Generalized Gaussian Cumulative Distribution Function

The model for the mean of the data for this example is: $f(t; \alpha, \beta, p) = \frac{p}{2} \left( 1 + \frac{2}{\pi} \int_0^{\alpha ( t - \beta )} \exp( - \tau^2 ) d \tau \right)$ where $\alpha$ , $\beta$ , and $p$ are unknown parameters.

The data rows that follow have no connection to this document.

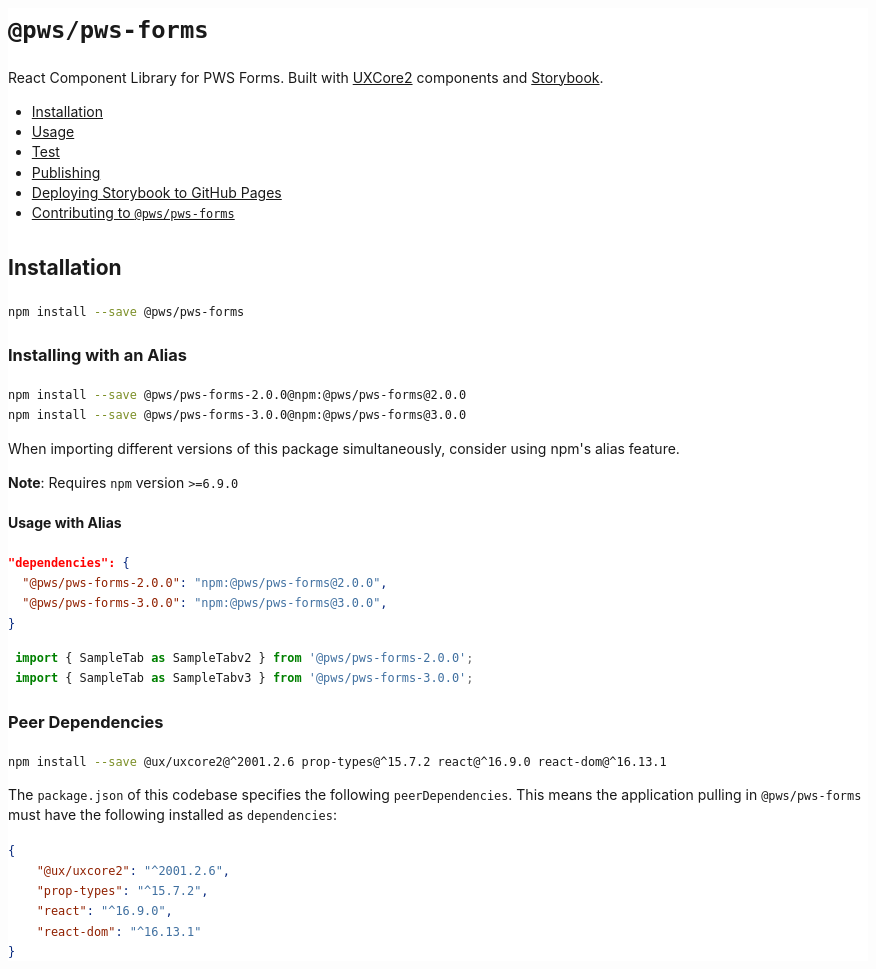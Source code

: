 # `@pws/pws-forms`

React Component Library for PWS Forms. Built with [UXCore2] components and [Storybook][storybook].

- [Installation][installation]
- [Usage][usage]
- [Test][test]
- [Publishing][publishing]
- [Deploying Storybook to GitHub Pages][deploying-storybook]
- [Contributing to `@pws/pws-forms`][contribute]

## Installation
``` bash
npm install --save @pws/pws-forms
```

### Installing with an Alias
```bash
npm install --save @pws/pws-forms-2.0.0@npm:@pws/pws-forms@2.0.0
npm install --save @pws/pws-forms-3.0.0@npm:@pws/pws-forms@3.0.0
```

When importing different versions of this package simultaneously, consider using npm's alias feature.

**Note**: Requires `npm` version `>=6.9.0`

#### Usage with Alias
```json
"dependencies": {
  "@pws/pws-forms-2.0.0": "npm:@pws/pws-forms@2.0.0",
  "@pws/pws-forms-3.0.0": "npm:@pws/pws-forms@3.0.0",
}
```

```js
 import { SampleTab as SampleTabv2 } from '@pws/pws-forms-2.0.0';
 import { SampleTab as SampleTabv3 } from '@pws/pws-forms-3.0.0';
 ```

### Peer Dependencies
``` bash
npm install --save @ux/uxcore2@^2001.2.6 prop-types@^15.7.2 react@^16.9.0 react-dom@^16.13.1 
```
The `package.json` of this codebase specifies the following `peerDependencies`. This means the application pulling in `@pws/pws-forms` must have the following installed as `dependencies`:
```json
{
    "@ux/uxcore2": "^2001.2.6",
    "prop-types": "^15.7.2",
    "react": "^16.9.0",
    "react-dom": "^16.13.1"
}
```


[installation]: #installation
[usage]: #usage
[test]: #test
[publishing]: #publishing
[deploying-storybook]: #deploying-storybook-to-github-pages
[contribute]: #contributing-to-pwspws-forms
[pws-api]: https://github.secureserver.net/PWS/subscription
[workflow]: https://github.secureserver.net/PWS/workflow
[semver]: https://semver.org/
[UXCore2]: https://github.secureserver.net/uxcore2/uxcore2
[publishing-guide]: https://github.secureserver.net/UX/uxp-docs/blob/master/meta/agile/git-workflow.md#publishing
[git-workflow]: https://github.secureserver.net/UX/uxp-docs/blob/master/meta/agile/git-workflow.md#ux-platform-git-workflow
[storybook]: https://storybook.js.org/docs/react/get-started/introduction
[what-is-storybook]: https://github.secureserver.net/front-end-days/control-item-detail-2019/tree/exercise-4#what-is-storybook
[storybook-knobs]: https://github.com/storybookjs/storybook/tree/master/addons/knobs#available-knobs
[unit-tests]: https://github.secureserver.net/front-end-days/control-item-detail-2019/tree/exercise-5#setup-unit-tests
[storybook-deployer]: https://github.com/storybookjs/storybook-deployer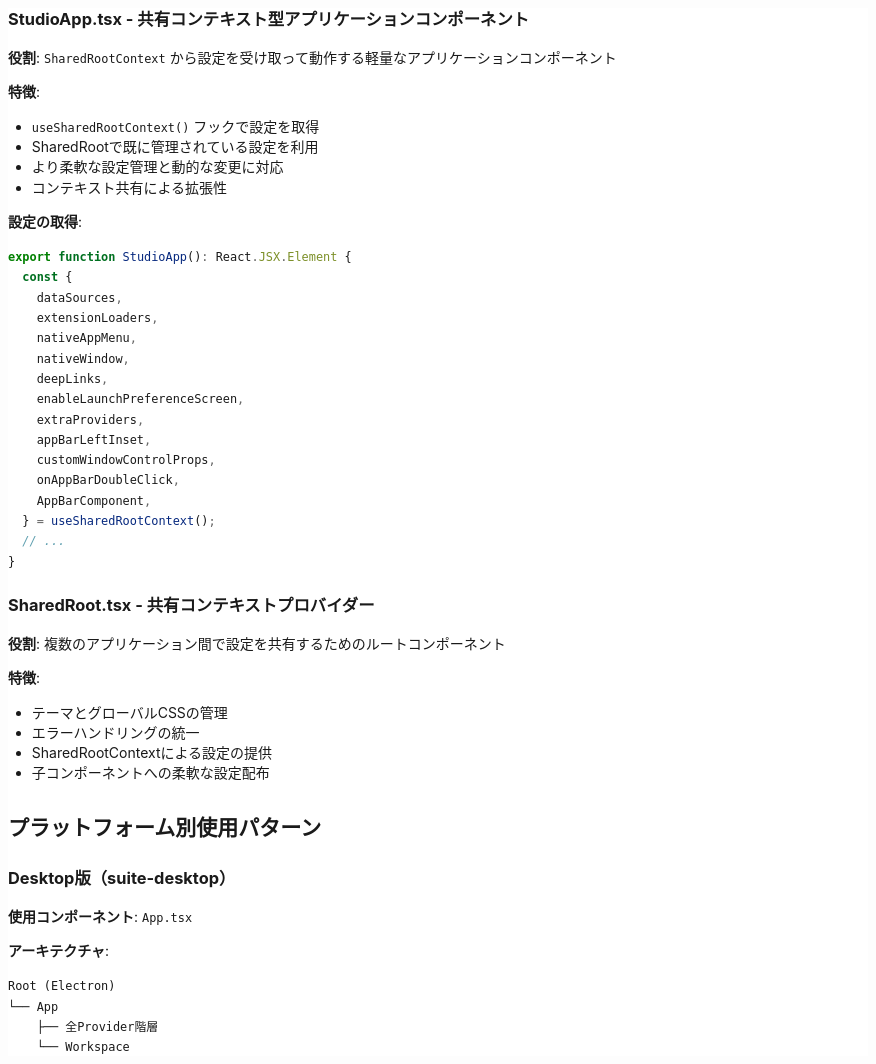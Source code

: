 ### StudioApp.tsx - 共有コンテキスト型アプリケーションコンポーネント

**役割**: `SharedRootContext` から設定を受け取って動作する軽量なアプリケーションコンポーネント

**特徴**:

- `useSharedRootContext()` フックで設定を取得
- SharedRootで既に管理されている設定を利用
- より柔軟な設定管理と動的な変更に対応
- コンテキスト共有による拡張性

**設定の取得**:

```typescript
export function StudioApp(): React.JSX.Element {
  const {
    dataSources,
    extensionLoaders,
    nativeAppMenu,
    nativeWindow,
    deepLinks,
    enableLaunchPreferenceScreen,
    extraProviders,
    appBarLeftInset,
    customWindowControlProps,
    onAppBarDoubleClick,
    AppBarComponent,
  } = useSharedRootContext();
  // ...
}
```

### SharedRoot.tsx - 共有コンテキストプロバイダー

**役割**: 複数のアプリケーション間で設定を共有するためのルートコンポーネント

**特徴**:

- テーマとグローバルCSSの管理
- エラーハンドリングの統一
- SharedRootContextによる設定の提供
- 子コンポーネントへの柔軟な設定配布

## プラットフォーム別使用パターン

### Desktop版（suite-desktop）

**使用コンポーネント**: `App.tsx`

**アーキテクチャ**:

```
Root (Electron)
└── App
    ├── 全Provider階層
    └── Workspace
```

In addition, the value of $\beta$ depends on covariate.

Fixed Effects

We use the notation $a$ , $b$ , $c$ and $\phi$ for the fixed effects corresponding to the parameters $\alpha$ , $\beta$ , and $p$ . For this example, the link functions, that map from the fixed effects to the parameters, are $\begin{aligned} \alpha & = \exp( a ) \\ \beta & = b + c \cdot s \\ p & = \exp( \phi ) \end{aligned}$ where $s$ is the social distance covariate.

Random effects

For this example the random effects are constrained to be zero.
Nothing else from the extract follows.